** DATA FOR THIS TASK follows **
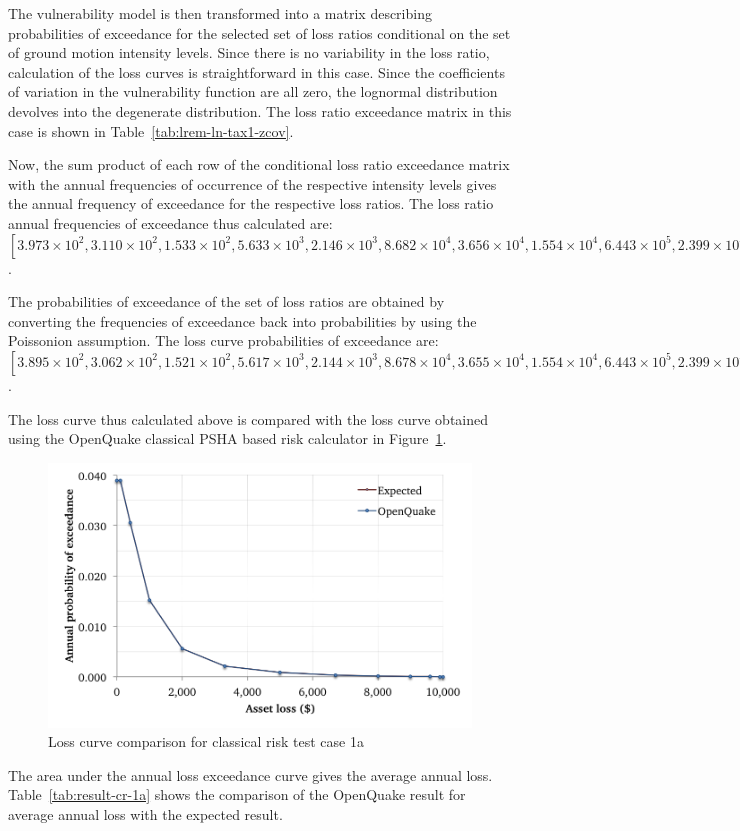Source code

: The vulnerability model is then transformed into a matrix describing probabilities of exceedance for the selected set of loss ratios conditional on the set of ground motion intensity levels. Since there is no variability in the loss ratio, calculation of the loss curves is straightforward in this case. Since the coefficients of variation in the vulnerability function are all zero, the lognormal distribution devolves into the degenerate distribution. The loss ratio exceedance matrix in this case is shown in Table~\ref{tab:lrem-ln-tax1-zcov}.



Now, the sum product of each row of the conditional loss ratio exceedance matrix with the annual frequencies of occurrence of the respective intensity levels gives the annual frequency of exceedance for the respective loss ratios. The loss ratio annual frequencies of exceedance thus calculated are: $[3.973\times10^{2}, 3.110\times10^{2}, 1.533\times10^{2}, 5.633\times10^{3}, 2.146\times10^{3}, 8.682\times10^{4}, 3.656\times10^{4}, 1.554\times10^{4}, 6.443\times10^{5}, 2.399\times10^{5}]$.

The probabilities of exceedance of the set of loss ratios are obtained by converting the frequencies of exceedance back into probabilities by using the Poissonion assumption. The loss curve probabilities of exceedance are: $[3.895\times10^{2}, 3.062\times10^{2}, 1.521\times10^{2}, 5.617\times10^{3}, 2.144\times10^{3}, 8.678\times10^{4}, 3.655\times10^{4}, 1.554\times10^{4}, 6.443\times10^{5}, 2.399\times10^{5}, 5.683\times10^{6}]$.

The loss curve thus calculated above is compared with the loss curve obtained using the OpenQuake classical PSHA based risk calculator in Figure~\ref{fig:lc-cr-1a}.

\begin{figure}[htbp]
\centering
\includegraphics[width=12cm]{qareport/figures/fig-lc-cr-1a}
\caption{Loss curve comparison for classical risk test case 1a}
\label{fig:lc-cr-1a}
\end{figure}

The area under the annual loss exceedance curve gives the average annual loss. Table~\ref{tab:result-cr-1a} shows the comparison of the OpenQuake result for average annual loss with the expected result.
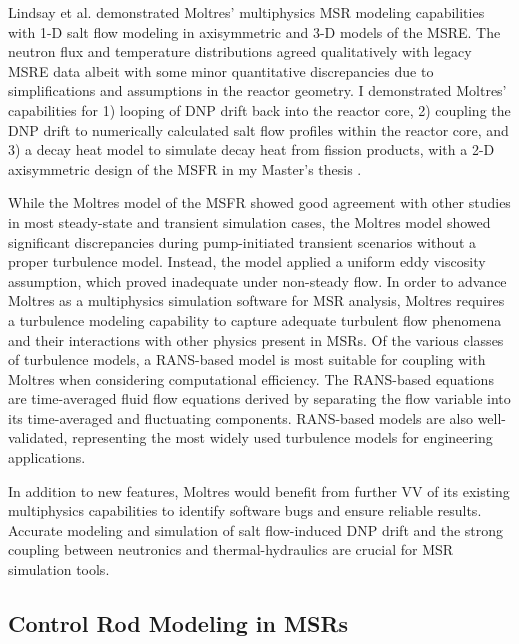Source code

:Lindsay et al. \cite{lindsay_introduction_2018}
demonstrated Moltres' multiphysics \gls{MSR} modeling capabilities with 1-D salt
flow modeling in axisymmetric and 3-D models of the \gls{MSRE}. The neutron flux and
temperature distributions agreed qualitatively with legacy
\gls{MSRE} data albeit with some minor quantitative discrepancies due to
simplifications and assumptions in the reactor geometry. I demonstrated Moltres' capabilities for
1) looping of \gls{DNP} drift back into the reactor core, 2) coupling the \gls{DNP}
drift to numerically calculated salt flow profiles within the reactor core,
and 3) a decay heat model to simulate decay heat from fission products, with a 2-D axisymmetric
design of the \gls{MSFR} in my Master's thesis \cite{park_advancement_2020}.

While the Moltres
model of the \gls{MSFR} showed good agreement with other studies in most steady-state and transient
simulation cases, the Moltres model showed significant discrepancies during pump-initiated
transient scenarios without a proper turbulence model. Instead, the model applied a
uniform eddy viscosity assumption, which proved inadequate under non-steady flow. In order to
advance Moltres as a multiphysics simulation software for \gls{MSR} analysis, Moltres requires a
turbulence modeling capability to capture adequate turbulent flow phenomena and their interactions
with other physics present in \glspl{MSR}. Of the various classes of turbulence models, a
\gls{RANS}-based model is most suitable for coupling with Moltres when considering computational
efficiency. The \gls{RANS}-based equations are time-averaged fluid flow equations
derived by separating the flow variable into its time-averaged and fluctuating components.
\gls{RANS}-based models are also well-validated, representing the most widely used turbulence
models for engineering applications.

In addition to new features, Moltres would benefit from further \gls{VV} of its existing
multiphysics capabilities to identify software bugs and ensure reliable results. Accurate modeling
and simulation of salt flow-induced \gls{DNP} drift and the strong coupling between neutronics and
thermal-hydraulics are crucial for \gls{MSR} simulation tools.

\subsection{Control Rod Modeling in \glspl{MSR}}

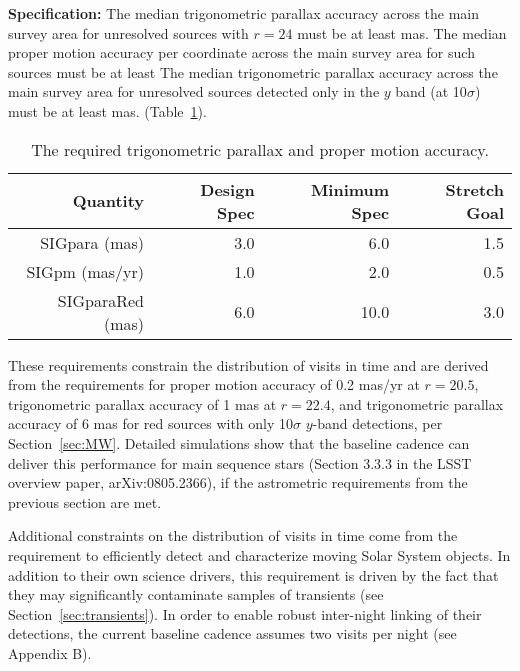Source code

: \textbf{Specification:} The median trigonometric parallax accuracy across the main
survey area for unresolved sources with $r=24$ must be at least
 mas.
The median proper motion accuracy per coordinate across the main
survey area for such sources must be at least
The median trigonometric parallax accuracy across the main survey area for unresolved
sources detected only in the $y$ band (at 10$\sigma$) must be at least
 mas.
(Table~\ref{TablePARAPM}).

\begin{table}[h]
\begin{tabular}{|r|r|r|r|}
\hline
Quantity                & Design Spec & Minimum Spec & Stretch Goal       \\
\hline
  SIGpara (mas)             &    3.0     &     6.0          &    1.5         \\
  SIGpm   (mas/yr)        &    1.0     &     2.0          &    0.5         \\
  SIGparaRed (mas)        &   6.0     &    10.0          &    3.0         \\
\hline
\end{tabular}
\caption{The required trigonometric parallax and proper motion accuracy.}
\label{TablePARAPM}
\end{table}

These requirements constrain the distribution of visits in time and are derived
from the requirements for proper motion accuracy of 0.2 mas/yr at $r=20.5$,
trigonometric parallax accuracy of 1 mas at $r=22.4$, and trigonometric parallax
accuracy of 6 mas for red sources with only 10$\sigma$ $y$-band detections, per
Section~\ref{sec:MW}. Detailed simulations show that the baseline cadence can deliver
this performance for main sequence stars (Section 3.3.3 in the LSST overview paper,
arXiv:0805.2366), if the astrometric requirements from the previous section are met.


Additional constraints on the distribution of visits in time come from
the requirement to efficiently detect and characterize moving Solar System
objects. In addition to their own science drivers, this requirement is driven
by the fact that they may significantly contaminate samples of transients
(see Section~\ref{sec:transients}).  In order to enable robust inter-night
linking of their detections, the current baseline cadence assumes two
visits per night  (see Appendix B).


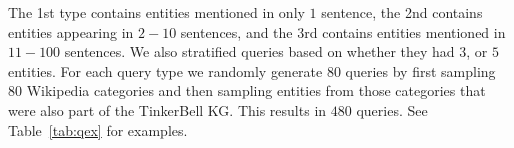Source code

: \documentclass[a4paper]{article}
\newcommand{\tabref}[1]{Table~\ref{#1}}
\newcommand{\cM}{\mathcal{M}}
\newcommand{\nvge}{NVSE\xspace}
\begin{document}
 The 1st type contains entities mentioned in only $1$ sentence, the 2nd contains entities appearing in $2-10$ sentences, and the 3rd contains entities mentioned in $11-100$ sentences. We also stratified queries based on whether they had $3$, or $5$ entities. 
For each query type we randomly generate 80 queries by first sampling 80 Wikipedia categories and then sampling entities from those categories that were also part of the TinkerBell KG. This %
results in $480$ queries. See \tabref{tab:qex} for examples.

%
\end{document}
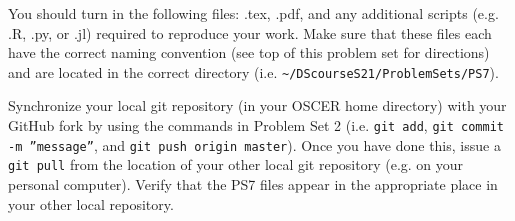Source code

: \documentclass[12pt,english]{exam}
\begin{document}
\begin{questions}
\question You should turn in the following files: .tex, .pdf, and any additional scripts (e.g. .R, .py, or .jl) required to reproduce your work.  Make sure that these files each have the correct naming convention (see top of this problem set for directions) and are located in the correct directory (i.e. \texttt{\textasciitilde/DScourseS21/ProblemSets/PS7}).

\question Synchronize your local git repository (in your OSCER home directory) with your GitHub fork by using the commands in Problem Set 2 (i.e. \texttt{git add}, \texttt{git commit -m ''message''}, and \texttt{git push origin master}). Once you have done this, issue a \texttt{git pull} from the location of your other local git repository (e.g. on your personal computer). Verify that the PS7 files appear in the appropriate place in your other local repository.

\end{questions}
\end{document}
** End of DATA FOR THIS TASK **
From the records above, print only the lines between the one holding "when considering computational" and the one holding "Rod Modeling in", inclusive, exactly as they stand.

\gls{RANS}-based model is most suitable for coupling with Moltres when considering computational
efficiency. The \gls{RANS}-based equations are time-averaged fluid flow equations
derived by separating the flow variable into its time-averaged and fluctuating components.
\gls{RANS}-based models are also well-validated, representing the most widely used turbulence
models for engineering applications.

In addition to new features, Moltres would benefit from further \gls{VV} of its existing
multiphysics capabilities to identify software bugs and ensure reliable results. Accurate modeling
and simulation of salt flow-induced \gls{DNP} drift and the strong coupling between neutronics and
thermal-hydraulics are crucial for \gls{MSR} simulation tools.

\subsection{Control Rod Modeling in \glspl{MSR}}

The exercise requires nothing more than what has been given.